With SEC fines and Congressional reprimands over meme stocks and gamified trading in its rearview mirror, Robinhood has emerged as the biggest traditional broker trading crypto, especially meme coins.By Javier Paz, Forbes Staff
The world’s 8th most valuable crypto, $39 billion (market cap) dogecoin has been on a tear. In the last 12 months the token, which represents nothing more than faith in the digital image of an adorable shiba inu dog, has gained 220%.
That’s wonderful news for Menlo Park, CA’s Robinhood, because recent SEC filings revealed that the crypto-friendly discount broker’s customers owned about 35 billion dogecoin tokens, about 24% of the memecoin’s entire circulating supply, worth about $8.8 billion today, but as much as $16.4 billion in December 2024.
Of course dogecoin is not the only crypto Robinhood’s millions of customers are fond of trading. The broker is now the leading traditional brokerage firm in digital assets and is beginning to challenge the market dominance of crypto exchange-purists like Coinbase. According to Robinhood’s fourth quarter results, released yesterday, cryptocurrencies were the firm’s number one revenue generator accounting for $358 million of its $1.01 billion in Q4 net revenues, or 35%. For the full year 2024, total revenues increased 58% to $2.95 billion, while net income was up 10-fold to $916 million.

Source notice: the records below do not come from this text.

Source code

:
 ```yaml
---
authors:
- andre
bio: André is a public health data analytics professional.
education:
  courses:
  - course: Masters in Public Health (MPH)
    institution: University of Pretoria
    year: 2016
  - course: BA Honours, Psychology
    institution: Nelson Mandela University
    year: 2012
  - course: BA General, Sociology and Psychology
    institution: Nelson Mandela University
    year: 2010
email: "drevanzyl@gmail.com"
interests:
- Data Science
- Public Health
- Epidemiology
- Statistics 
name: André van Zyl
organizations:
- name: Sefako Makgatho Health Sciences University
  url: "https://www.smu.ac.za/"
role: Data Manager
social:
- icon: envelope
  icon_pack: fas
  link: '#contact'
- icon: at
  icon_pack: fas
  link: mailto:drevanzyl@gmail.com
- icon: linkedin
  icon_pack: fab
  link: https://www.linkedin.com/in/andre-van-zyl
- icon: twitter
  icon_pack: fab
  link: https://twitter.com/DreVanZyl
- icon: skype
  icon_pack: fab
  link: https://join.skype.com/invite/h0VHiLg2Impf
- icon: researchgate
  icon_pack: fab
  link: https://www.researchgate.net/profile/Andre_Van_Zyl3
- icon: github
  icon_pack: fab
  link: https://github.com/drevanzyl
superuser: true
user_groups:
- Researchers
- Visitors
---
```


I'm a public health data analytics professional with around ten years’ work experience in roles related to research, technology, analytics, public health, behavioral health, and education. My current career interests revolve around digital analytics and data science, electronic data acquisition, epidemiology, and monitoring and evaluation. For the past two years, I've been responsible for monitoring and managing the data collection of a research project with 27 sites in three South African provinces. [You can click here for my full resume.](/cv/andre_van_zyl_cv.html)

Of the 20 or so cryptos the brokerage firm permits on its platform there are five other memecoins, BONK, Shiba Inu, Dogwifhat, Trump coin and Pepecoin, the cartoon frog sometimes associated with the alt-right. Bitcoin and Ethereum are also popular on Robinhood but so are seven zombie blockchains including Bitcoin Cash, Stellar, and Tezos. These billion dollar tokens trade actively but have almost no productive application other than to act as vehicles for speculation.

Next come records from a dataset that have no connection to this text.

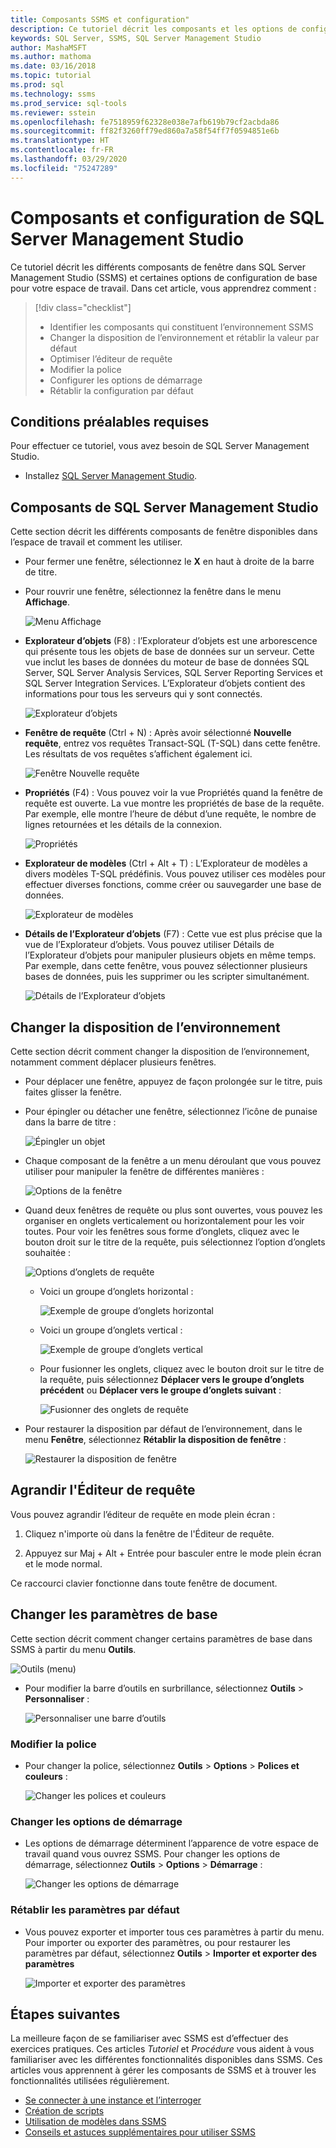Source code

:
 ```yaml
---
title: Composants SSMS et configuration"
description: Ce tutoriel décrit les composants et les options de configuration de base pour votre environnement SQL Server Management Studio.
keywords: SQL Server, SSMS, SQL Server Management Studio
author: MashaMSFT
ms.author: mathoma
ms.date: 03/16/2018
ms.topic: tutorial
ms.prod: sql
ms.technology: ssms
ms.prod_service: sql-tools
ms.reviewer: sstein
ms.openlocfilehash: fe7518959f62328e038e7afb619b79cf2acbda86
ms.sourcegitcommit: ff82f3260ff79ed860a7a58f54ff7f0594851e6b
ms.translationtype: HT
ms.contentlocale: fr-FR
ms.lasthandoff: 03/29/2020
ms.locfileid: "75247289"
---
```

# <a name="sql-server-management-studio-components-and-configuration"></a>Composants et configuration de SQL Server Management Studio

Ce tutoriel décrit les différents composants de fenêtre dans SQL Server Management Studio (SSMS) et certaines options de configuration de base pour votre espace de travail. Dans cet article, vous apprendrez comment : 

> [!div class="checklist"]
> * Identifier les composants qui constituent l’environnement SSMS
> * Changer la disposition de l’environnement et rétablir la valeur par défaut
> * Optimiser l’éditeur de requête
> * Modifier la police
> * Configurer les options de démarrage
> * Rétablir la configuration par défaut

## <a name="prerequisites"></a>Conditions préalables requises

Pour effectuer ce tutoriel, vous avez besoin de SQL Server Management Studio.  

* Installez [SQL Server Management Studio](https://docs.microsoft.com/sql/ssms/download-sql-server-management-studio-ssms).

## <a name="sql-server-management-studio-components"></a>Composants de SQL Server Management Studio

Cette section décrit les différents composants de fenêtre disponibles dans l’espace de travail et comment les utiliser.

* Pour fermer une fenêtre, sélectionnez le **X** en haut à droite de la barre de titre.
* Pour rouvrir une fenêtre, sélectionnez la fenêtre dans le menu **Affichage**.

    ![Menu Affichage](media/ssms-configuration/viewmenu.png)

* **Explorateur d’objets** (F8) : l’Explorateur d’objets est une arborescence qui présente tous les objets de base de données sur un serveur. Cette vue inclut les bases de données du moteur de base de données SQL Server, SQL Server Analysis Services, SQL Server Reporting Services et SQL Server Integration Services. L’Explorateur d’objets contient des informations pour tous les serveurs qui y sont connectés. 

    ![Explorateur d’objets](media/ssms-configuration/objectexplorer.png)
* **Fenêtre de requête** (Ctrl + N) : Après avoir sélectionné **Nouvelle requête**, entrez vos requêtes Transact-SQL (T-SQL) dans cette fenêtre. Les résultats de vos requêtes s’affichent également ici.

    ![Fenêtre Nouvelle requête](media/ssms-configuration/newquery.png)

* **Propriétés** (F4) : Vous pouvez voir la vue Propriétés quand la fenêtre de requête est ouverte. La vue montre les propriétés de base de la requête. Par exemple, elle montre l’heure de début d’une requête, le nombre de lignes retournées et les détails de la connexion.  

    ![Propriétés](media/ssms-configuration/properties.png)

* **Explorateur de modèles** (Ctrl + Alt + T) : L’Explorateur de modèles a divers modèles T-SQL prédéfinis. Vous pouvez utiliser ces modèles pour effectuer diverses fonctions, comme créer ou sauvegarder une base de données. 

    ![Explorateur de modèles](media/ssms-configuration/templates.png)

* **Détails de l’Explorateur d’objets** (F7) : Cette vue est plus précise que la vue de l’Explorateur d’objets. Vous pouvez utiliser Détails de l’Explorateur d’objets pour manipuler plusieurs objets en même temps. Par exemple, dans cette fenêtre, vous pouvez sélectionner plusieurs bases de données, puis les supprimer ou les scripter simultanément. 

    ![Détails de l’Explorateur d’objets](media/ssms-configuration/objectexplorerdetails.PNG) 

## <a name="change-the-environment-layout"></a>Changer la disposition de l’environnement 

Cette section décrit comment changer la disposition de l’environnement, notamment comment déplacer plusieurs fenêtres. 

* Pour déplacer une fenêtre, appuyez de façon prolongée sur le titre, puis faites glisser la fenêtre. 
* Pour épingler ou détacher une fenêtre, sélectionnez l’icône de punaise dans la barre de titre :

    ![Épingler un objet](media/ssms-configuration/pushpin.png)

* Chaque composant de la fenêtre a un menu déroulant que vous pouvez utiliser pour manipuler la fenêtre de différentes manières : 

    ![Options de la fenêtre](media/ssms-configuration/windowoptions.png)

* Quand deux fenêtres de requête ou plus sont ouvertes, vous pouvez les organiser en onglets verticalement ou horizontalement pour les voir toutes. Pour voir les fenêtres sous forme d’onglets, cliquez avec le bouton droit sur le titre de la requête, puis sélectionnez l’option d’onglets souhaitée :

    ![Options d’onglets de requête](media/ssms-configuration/querytabbedoptions.png)

    * Voici un groupe d’onglets horizontal :

      ![Exemple de groupe d’onglets horizontal](media/ssms-configuration/horizontaltab.png)

    * Voici un groupe d’onglets vertical :

      ![Exemple de groupe d’onglets vertical](media/ssms-configuration/verticaltabgroup.png)

    * Pour fusionner les onglets, cliquez avec le bouton droit sur le titre de la requête, puis sélectionnez **Déplacer vers le groupe d’onglets précédent** ou **Déplacer vers le groupe d’onglets suivant** :

      ![Fusionner des onglets de requête](media/ssms-configuration/mergetabgroups.png)

* Pour restaurer la disposition par défaut de l’environnement, dans le menu **Fenêtre**, sélectionnez **Rétablir la disposition de fenêtre** :

    ![Restaurer la disposition de fenêtre](media/ssms-configuration/resetwindowlayout.png)

## <a name="maximize-query-editor"></a>Agrandir l'Éditeur de requête

Vous pouvez agrandir l’éditeur de requête en mode plein écran :

1. Cliquez n'importe où dans la fenêtre de l'Éditeur de requête.

2. Appuyez sur Maj + Alt + Entrée pour basculer entre le mode plein écran et le mode normal. 

Ce raccourci clavier fonctionne dans toute fenêtre de document. 

## <a name="change-basic-settings"></a>Changer les paramètres de base

Cette section décrit comment changer certains paramètres de base dans SSMS à partir du menu **Outils**.

  ![Outils (menu)](media/ssms-configuration/tools.png)

* Pour modifier la barre d’outils en surbrillance, sélectionnez **Outils** > **Personnaliser** :

    ![Personnaliser une barre d’outils](media/ssms-configuration/toolbar.png)

### <a name="change-the-font"></a>Modifier la police

* Pour changer la police, sélectionnez **Outils** > **Options** > **Polices et couleurs** :

     ![Changer les polices et couleurs](media/ssms-configuration/fontsandcolors.png)

### <a name="change-startup-options"></a>Changer les options de démarrage

* Les options de démarrage déterminent l’apparence de votre espace de travail quand vous ouvrez SSMS. Pour changer les options de démarrage, sélectionnez **Outils** > **Options** > **Démarrage** :

    ![Changer les options de démarrage](media/ssms-configuration/startup.png)

### <a name="reset-settings-to-the-default"></a>Rétablir les paramètres par défaut

* Vous pouvez exporter et importer tous ces paramètres à partir du menu. Pour importer ou exporter des paramètres, ou pour restaurer les paramètres par défaut, sélectionnez **Outils** > **Importer et exporter des paramètres** 

    ![Importer et exporter des paramètres](media/ssms-configuration/settings.png)

## <a name="next-steps"></a>Étapes suivantes

La meilleure façon de se familiariser avec SSMS est d’effectuer des exercices pratiques. Ces articles *Tutoriel* et *Procédure* vous aident à vous familiariser avec les différentes fonctionnalités disponibles dans SSMS.  Ces articles vous apprennent à gérer les composants de SSMS et à trouver les fonctionnalités utilisées régulièrement.

* [Se connecter à une instance et l’interroger](connect-query-sql-server.md)
* [Création de scripts](scripting-ssms.md)
* [Utilisation de modèles dans SSMS](../template/templates-ssms.md)
* [Conseils et astuces supplémentaires pour utiliser SSMS](ssms-tricks.md)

“In the Robinhood main app, we are going to keep adding [crypto assets] and continue to accelerate. In fact we have added seven new assets since the election,” said co-founder and CEO Vlad Tenev, during the company’s earnings call. “We have the engineering and infrastructure capabilities to add tokens remarkably quickly.”

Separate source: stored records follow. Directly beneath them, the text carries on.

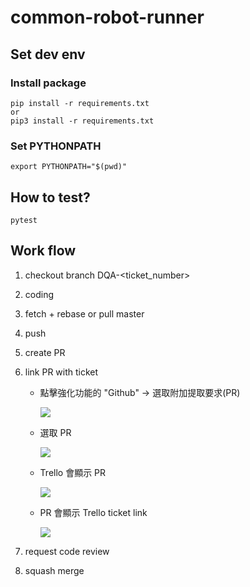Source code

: # common-robot-runner

## Set dev env

### Install package
```
pip install -r requirements.txt
or 
pip3 install -r requirements.txt
```

### Set PYTHONPATH
```
export PYTHONPATH="$(pwd)"
```

## How to test?
```
pytest
```

## Work flow
1. checkout branch DQA-<ticket_number>
2. coding
3. fetch + rebase or pull master
4. push
5. create PR
6. link PR with ticket
    * 點擊強化功能的 "Github" -> 選取附加提取要求(PR)

        ![](https://i.imgur.com/Wuf10eL.png)
    * 選取 PR

        ![](https://i.imgur.com/aZwCyfy.png)

    * Trello 會顯示 PR

        ![](https://i.imgur.com/fzCKZlE.png)
    * PR 會顯示 Trello ticket link
        
        ![](https://i.imgur.com/Scsyne2.png)

7. request code review
8. squash merge
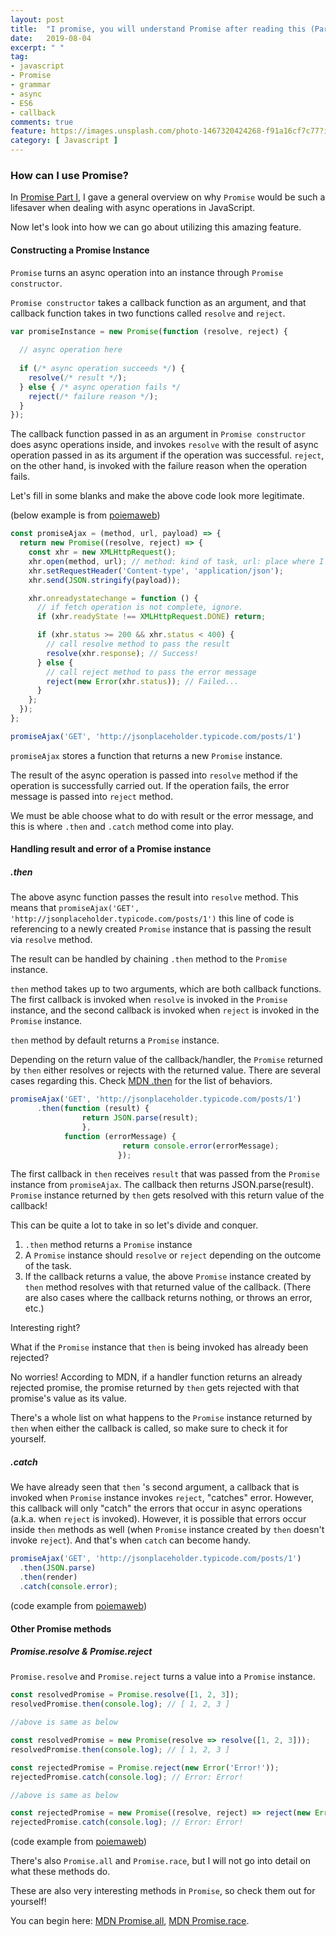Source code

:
 ```yaml
---
layout: post
title:  "I promise, you will understand Promise after reading this (Part II)"
date:   2019-08-04
excerpt: " "
tag:
- javascript
- Promise
- grammar
- async
- ES6
- callback
comments: true
feature: https://images.unsplash.com/photo-1467320424268-f91a16cf7c77?ixlib=rb-1.2.1&ixid=eyJhcHBfaWQiOjEyMDd9&auto=format&fit=crop&w=1500&q=80
category: [ Javascript ]
---
```


### How can I use Promise?

In [Promise Part I](), I gave a general overview on why `Promise` would be such a lifesaver when dealing with async operations in JavaScript. 

Now let's look into how we can go about utilizing this amazing feature.

#### Constructing a Promise Instance

`Promise` turns an async operation into an instance through `Promise constructor`.

`Promise constructor` takes a callback function as an argument, and that callback function takes in two functions called `resolve` and `reject`.

```js
var promiseInstance = new Promise(function (resolve, reject) {
  
  // async operation here
  
  if (/* async operation succeeds */) {
    resolve(/* result */);
  } else { /* async operation fails */
    reject(/* failure reason */);
  }
});
```

The callback function passed in as an argument in `Promise constructor` does async operations inside, and invokes `resolve` with the result of async operation passed in as its argument if the operation was successful. `reject`, on the other hand, is invoked with the failure reason when the operation fails.



Let's fill in some blanks and make the above code look more legitimate.

(below example is from [poiemaweb](https://poiemaweb.com/es6-promise#3-프로미스의-생성))

```js
const promiseAjax = (method, url, payload) => {
  return new Promise((resolve, reject) => {
    const xhr = new XMLHttpRequest();
    xhr.open(method, url); // method: kind of task, url: place where I can find this info
    xhr.setRequestHeader('Content-type', 'application/json'); 
    xhr.send(JSON.stringify(payload));

    xhr.onreadystatechange = function () {
      // if fetch operation is not complete, ignore.
      if (xhr.readyState !== XMLHttpRequest.DONE) return;

      if (xhr.status >= 200 && xhr.status < 400) {
        // call resolve method to pass the result
        resolve(xhr.response); // Success!
      } else {
        // call reject method to pass the error message
        reject(new Error(xhr.status)); // Failed...
      }
    };
  });
};

promiseAjax('GET', 'http://jsonplaceholder.typicode.com/posts/1')
```

`promiseAjax` stores a function that returns a new `Promise` instance. 

The result of the async operation is passed into `resolve` method if the operation is successfully carried out. If the operation fails, the error message is passed into `reject` method.

We must be able choose what to do with result or the error message, and this is where `.then` and `.catch` method come into play.

#### Handling result and error of a Promise instance

##### .then

The above async function passes the result into `resolve` method. This means that `promiseAjax('GET', 'http://jsonplaceholder.typicode.com/posts/1')` this line of code is referencing to a newly created `Promise` instance that is passing the result via `resolve` method.

The result can be handled by chaining `.then` method to the `Promise` instance. 

`then` method takes up to two arguments, which are both callback functions. The first callback is invoked when `resolve` is invoked in the `Promise` instance, and the second callback is invoked when `reject` is invoked in the `Promise` instance.

`then` method by default returns a `Promise` instance.

Depending on the return value of the callback/handler, the `Promise` returned by `then` either resolves or rejects with the returned value. There are several cases regarding this. Check [MDN .then](https://developer.mozilla.org/en-US/docs/Web/JavaScript/Reference/Global_Objects/Promise/then#Return_value) for the list of behaviors.

```js
promiseAjax('GET', 'http://jsonplaceholder.typicode.com/posts/1')
      .then(function (result) {
  	      		return JSON.parse(result);
      			}, 
            function (errorMessage) {
  						 return console.error(errorMessage);
						});
```

The first callback in `then` receives `result` that was passed from the `Promise` instance from `promiseAjax`.  The callback then returns JSON.parse(result). `Promise` instance returned by `then` gets resolved with this return value of the callback! 

This can be quite a lot to take in so let's divide and conquer.

1. `.then` method returns a `Promise` instance
2. A `Promise` instance should `resolve` or `reject` depending on the outcome of the task.
3. If the callback returns a value, the above `Promise` instance created by `then` method resolves with that returned value of the callback. (There are also cases where the callback returns nothing, or throws an error, etc.)

Interesting right? 

What if the `Promise` instance that `then` is being invoked has already been rejected?  

No worries! According to MDN, if a handler function returns an already rejected promise, the promise returned by `then` gets rejected with that promise's value as its value.

There's a whole list on what happens to the `Promise` instance returned by `then` when either the callback is called, so make sure to check it for yourself.



##### .catch

We have already seen that `then` 's second argument, a callback that is invoked when `Promise` instance invokes `reject`, \"catches\" error. However, this callback will only "catch" the errors that occur in async operations (a.k.a. when `reject` is invoked). However, it is possible that errors occur inside `then` methods as well (when `Promise` instance created by `then` doesn't invoke `reject`). And that's when  `catch` can become handy. 

```js
promiseAjax('GET', 'http://jsonplaceholder.typicode.com/posts/1')
  .then(JSON.parse)
  .then(render)
  .catch(console.error);
```

(code example from [poiemaweb]([https://poiemaweb.com/es6-promise#3-%ED%94%84%EB%A1%9C%EB%AF%B8%EC%8A%A4%EC%9D%98-%EC%83%9D%EC%84%B1](https://poiemaweb.com/es6-promise#3-프로미스의-생성)))



#### Other Promise methods

##### Promise.resolve & Promise.reject

`Promise.resolve` and `Promise.reject` turns a value into a `Promise` instance.

```js
const resolvedPromise = Promise.resolve([1, 2, 3]);
resolvedPromise.then(console.log); // [ 1, 2, 3 ]

//above is same as below

const resolvedPromise = new Promise(resolve => resolve([1, 2, 3]));
resolvedPromise.then(console.log); // [ 1, 2, 3 ]
```

```js
const rejectedPromise = Promise.reject(new Error('Error!'));
rejectedPromise.catch(console.log); // Error: Error!

//above is same as below

const rejectedPromise = new Promise((resolve, reject) => reject(new Error('Error!')));
rejectedPromise.catch(console.log); // Error: Error!
```

(code example from [poiemaweb](https://poiemaweb.com/es6-promise#71-promiseresolvepromisereject))



There's also `Promise.all` and `Promise.race`, but I will not go into detail on what these methods do.

These are also very interesting methods in `Promise`, so check them out for yourself! 

You can begin here:  [MDN Promise.all](https://developer.mozilla.org/en-US/docs/Web/JavaScript/Reference/Global_Objects/Promise/all), [MDN Promise.race](https://developer.mozilla.org/en-US/docs/Web/JavaScript/Reference/Global_Objects/Promise/race).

It is no surprise that the billionaire founders of Robinhood, Tenev and Baiju Bhatt, who launched their upstart zero-commission brokerage in 2013 with the ostensibly noble mission to democratize investing, have again embraced a diet of junk food to nourish their crypto-hungry young traders. Robinhood has long courted rookie investors by gamifying its platform. Some 75% of its 25 million active accounts are held by Millennial and Gen Z investors. Like meme stocks, whose trading often defies traditional valuation metrics, meme coins go a step further–there are no real assets or fundamentals, period. How does one estimate the future earnings prospects of a picture of a dog with a knit cap on that has a market capitalization of $595 million?